As of the late 1980’s, neither theorists nor large-scale computer climate models could accurately predict whether cloud systems would help or hurt a warming globe. Some studies suggested that a four percent increase in stratocumulus clouds over the ocean could compensate for a doubling in atmospheric carbon dioxide, preventing a potentially disastrous planetwide temperature increase. On the other hand, an increase in cirrus clouds could increase global warming.
That clouds represented the weakest element in climate models was illustrated by a study of fourteen such models. Comparing climate forecasts for a world with double the current amount of carbon dioxide, researchers found that the models agreed quite well if clouds were not included. But when clouds were incorporated, a wide range of forecasts was produced. With such discrepancies plaguing the models, scientists could not easily predict how quickly the world’s climate would change, nor could they tell which regions would face dustier droughts or deadlier monsoons.

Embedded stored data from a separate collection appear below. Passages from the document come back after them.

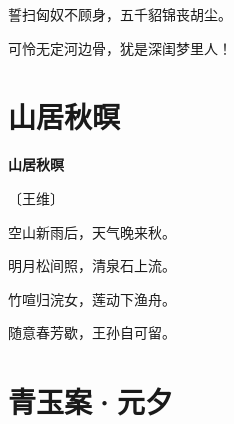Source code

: \documentclass[12pt,UTF-8,openany,fontset=none]{ctexbook}
\begin{document}
    \vspace{18pt}

\begin{center}
    \begin{Large}

        誓扫匈奴不顾身，五千貂锦丧胡尘。

        可怜无定河边骨，犹是深闺梦里人！

    \end{Large}

\end{center}

\vspace{8pt}
\clearpage

\section{山居秋暝}


\begin{center}
    {\bfseries 山居秋暝}

    \vspace{18pt}

    \begin{large}\xuwen
        〔王维〕
    \end{large}

\end{center}

    \vspace{18pt}  %

\begin{center}
    \begin{Large}

        空山新雨后，天气晚来秋。

        明月松间照，清泉石上流。

        竹喧归浣女，莲动下渔舟。

        随意春芳歇，王孙自可留。

    \end{Large}

\end{center}

\vspace{8pt}
\clearpage

\section{青玉案·元夕}

\end{document}
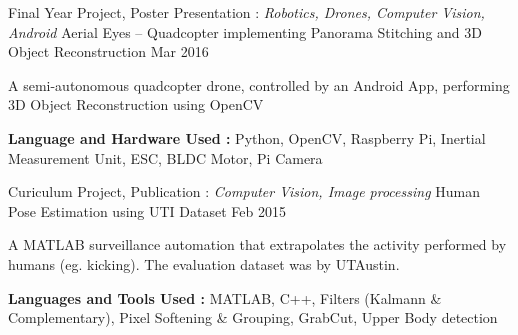 

\begin{cventries}
  \cventry
    {Final Year Project, Poster Presentation : \textit{Robotics, Drones, Computer Vision, Android}} %
    {Aerial Eyes – Quadcopter implementing Panorama Stitching and 3D Object Reconstruction} %
    {} %
    {Mar 2016} %
    {
      \begin{cvitems}
      \item{A semi-autonomous quadcopter drone, controlled by an Android App, performing 3D Object Reconstruction using OpenCV}
      \item{\textbf{Language and Hardware Used :} Python, OpenCV, Raspberry Pi, Inertial Measurement Unit, ESC, BLDC Motor, Pi Camera}
      \end{cvitems}
    }

  \cventry
    {Curiculum Project, Publication : \textit{Computer Vision, Image processing}} %
    {Human Pose Estimation using UTI Dataset} %
    {} %
    {Feb 2015} %
    {
      \begin{cvitems}
      \item{A MATLAB surveillance automation that extrapolates the activity performed by humans (eg. kicking). The evaluation dataset was by UTAustin.}
      \item{\textbf{Languages and Tools Used :} MATLAB, C++, Filters (Kalmann \& Complementary), Pixel Softening \& Grouping, GrabCut, Upper Body detection}
      \end{cvitems}
    }


\end{cventries}
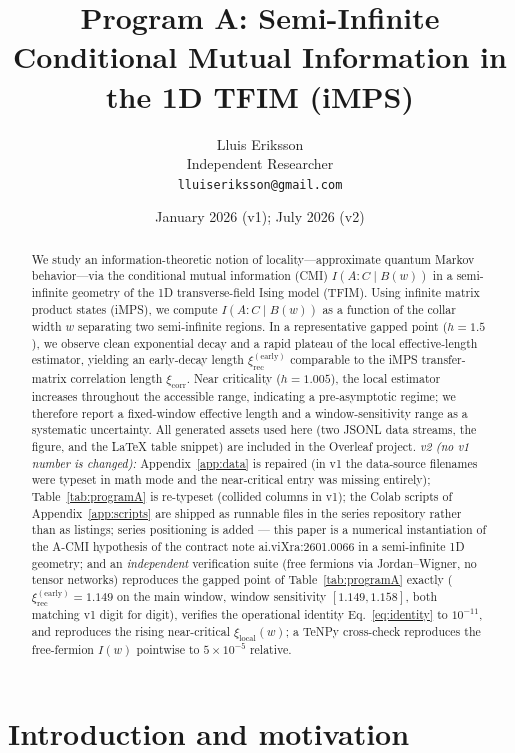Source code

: \documentclass[11pt]{article}
\title{Program A: Semi-Infinite Conditional Mutual Information in the 1D
TFIM (iMPS)}
\author{Lluis Eriksson\\
\small Independent Researcher\\
\small \texttt{lluiseriksson@gmail.com}}
\date{January 2026 (v1); July 2026 (v2)}
\begin{document}
\maketitle

\begin{abstract}
We study an information-theoretic notion of locality---approximate
quantum Markov behavior---via the conditional mutual information (CMI)
$I(A : C \mid B(w))$ in a semi-infinite geometry of the 1D
transverse-field Ising model (TFIM). Using infinite matrix product
states (iMPS), we compute $I(A : C \mid B(w))$ as a function of the
collar width $w$ separating two semi-infinite regions. In a
representative gapped point ($h = 1.5$), we observe clean exponential
decay and a rapid plateau of the local effective-length estimator,
yielding an early-decay length $\xi^{(\mathrm{early})}_{\mathrm{rec}}$
comparable to the iMPS transfer-matrix correlation length
$\xi_{\mathrm{corr}}$. Near criticality ($h = 1.005$), the local
estimator increases throughout the accessible range, indicating a
pre-asymptotic regime; we therefore report a fixed-window effective
length and a window-sensitivity range as a systematic uncertainty. All
generated assets used here (two JSONL data streams, the figure, and the
LaTeX table snippet) are included in the Overleaf project. \emph{v2 (no
v1 number is changed):} Appendix~\ref{app:data} is repaired (in v1 the
data-source filenames were typeset in math mode and the near-critical
entry was missing entirely); Table~\ref{tab:programA} is re-typeset
(collided columns in v1); the Colab scripts of Appendix~\ref{app:scripts}
are shipped as runnable files in the series repository rather than as
listings; series positioning is added --- this paper is a numerical
instantiation of the A-CMI hypothesis of the contract note
ai.viXra:2601.0066 in a semi-infinite 1D geometry; and an
\emph{independent} verification suite (free fermions via Jordan--Wigner,
no tensor networks) reproduces the gapped point of
Table~\ref{tab:programA} exactly ($\xi^{(\mathrm{early})}_{\mathrm{rec}}
= 1.149$ on the main window, window sensitivity $[1.149, 1.158]$, both
matching v1 digit for digit), verifies the operational identity
Eq.~\eqref{eq:identity} to $10^{-11}$, and reproduces the rising
near-critical $\xi_{\mathrm{local}}(w)$; a TeNPy cross-check reproduces
the free-fermion $I(w)$ pointwise to $5\times10^{-5}$ relative.
\end{abstract}

\section{Introduction and motivation}
\end{document}

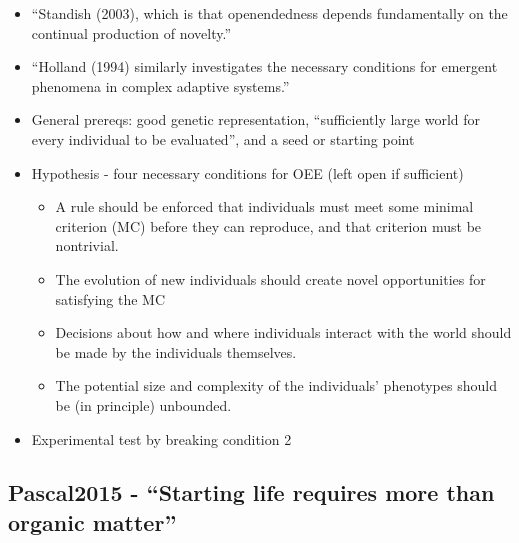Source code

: 		\begin{itemize}
			\item
			
			``Standish (2003), which is that openendedness depends fundamentally
			on the continual production of novelty.''
			
			\item
			
			``Holland (1994) similarly investigates the necessary conditions for
			emergent phenomena in complex adaptive systems.''
			
			\item
			
			General prereqs: good genetic representation, ``sufficiently large
			world for every individual to be evaluated'', and a seed or starting
			point
			
			\item
			
			Hypothesis - four necessary conditions for OEE (left open if
			sufficient)
			
			
			\begin{itemize}
				\item
				
				A rule should be enforced that individuals must meet some minimal
				criterion (MC) before they can reproduce, and that criterion must be
				nontrivial.
				
				\item
				
				The evolution of new individuals should create novel opportunities
				for satisfying the MC
				
				\item
				
				Decisions about how and where individuals interact with the world
				should be made by the individuals themselves.
				
				\item
				
				The potential size and complexity of the individuals' phenotypes
				should be (in principle) unbounded.
				
			\end{itemize}
			\item
			
			Experimental test by breaking condition 2
			
		\end{itemize}
		
		\hypertarget{pascal2015---starting-life-requires-more-than-organic-matter}{\subsection{Pascal2015
				- ``Starting life requires more than organic
				matter''}\label{pascal2015---starting-life-requires-more-than-organic-matter}}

15.1. The author of the passage is primarily concerned with
(A) confirming a theory
(B) supporting a statement
(C) presenting new information
(D) predicting future discoveries
(E) reconciling discrepant findings
15.2. It can be inferred that one reason the fourteen models described in the passage failed to agree was that
(A) they failed to incorporate the most up-to-date information about the effect of clouds on climate
(B) they were based on faulty information about factors other than clouds that affect climate
(C) they were based on different assumptions about the overall effects of clouds on climate
(D) their originators disagreed about the kinds of forecasts the models should provide
(E) their originators disagreed about the factors other than clouds that should be included in the models
15.3. It can be inferred that the primary purpose of the models included in the study discussed in the second paragraph of the passage was to
(A) predict future changes in the world’s climate
(B) predict the effects of cloud systems on the world’s climate
(C) find a way to prevent a disastrous planetwide temperature increase
(D) assess the percentage of the Earth’s surface covered by cloud systems
(E) estimate by how much the amount of carbon dioxide in the Earth’s atmosphere will increase
15.4. The information in the passage suggests that scientists would have to answer which of the following questions in order to predict the effect of clouds on the warming of the globe?
(A) What kinds of cloud systems will form over the Earth?
(B) How can cloud systems be encouraged to form over the ocean?
(C) What are the causes of the projected planetwide temperature increase?
(D) What proportion of cloud systems are currently composed of cirrus of clouds?
(E) What proportion of the clouds in the atmosphere form over land masses?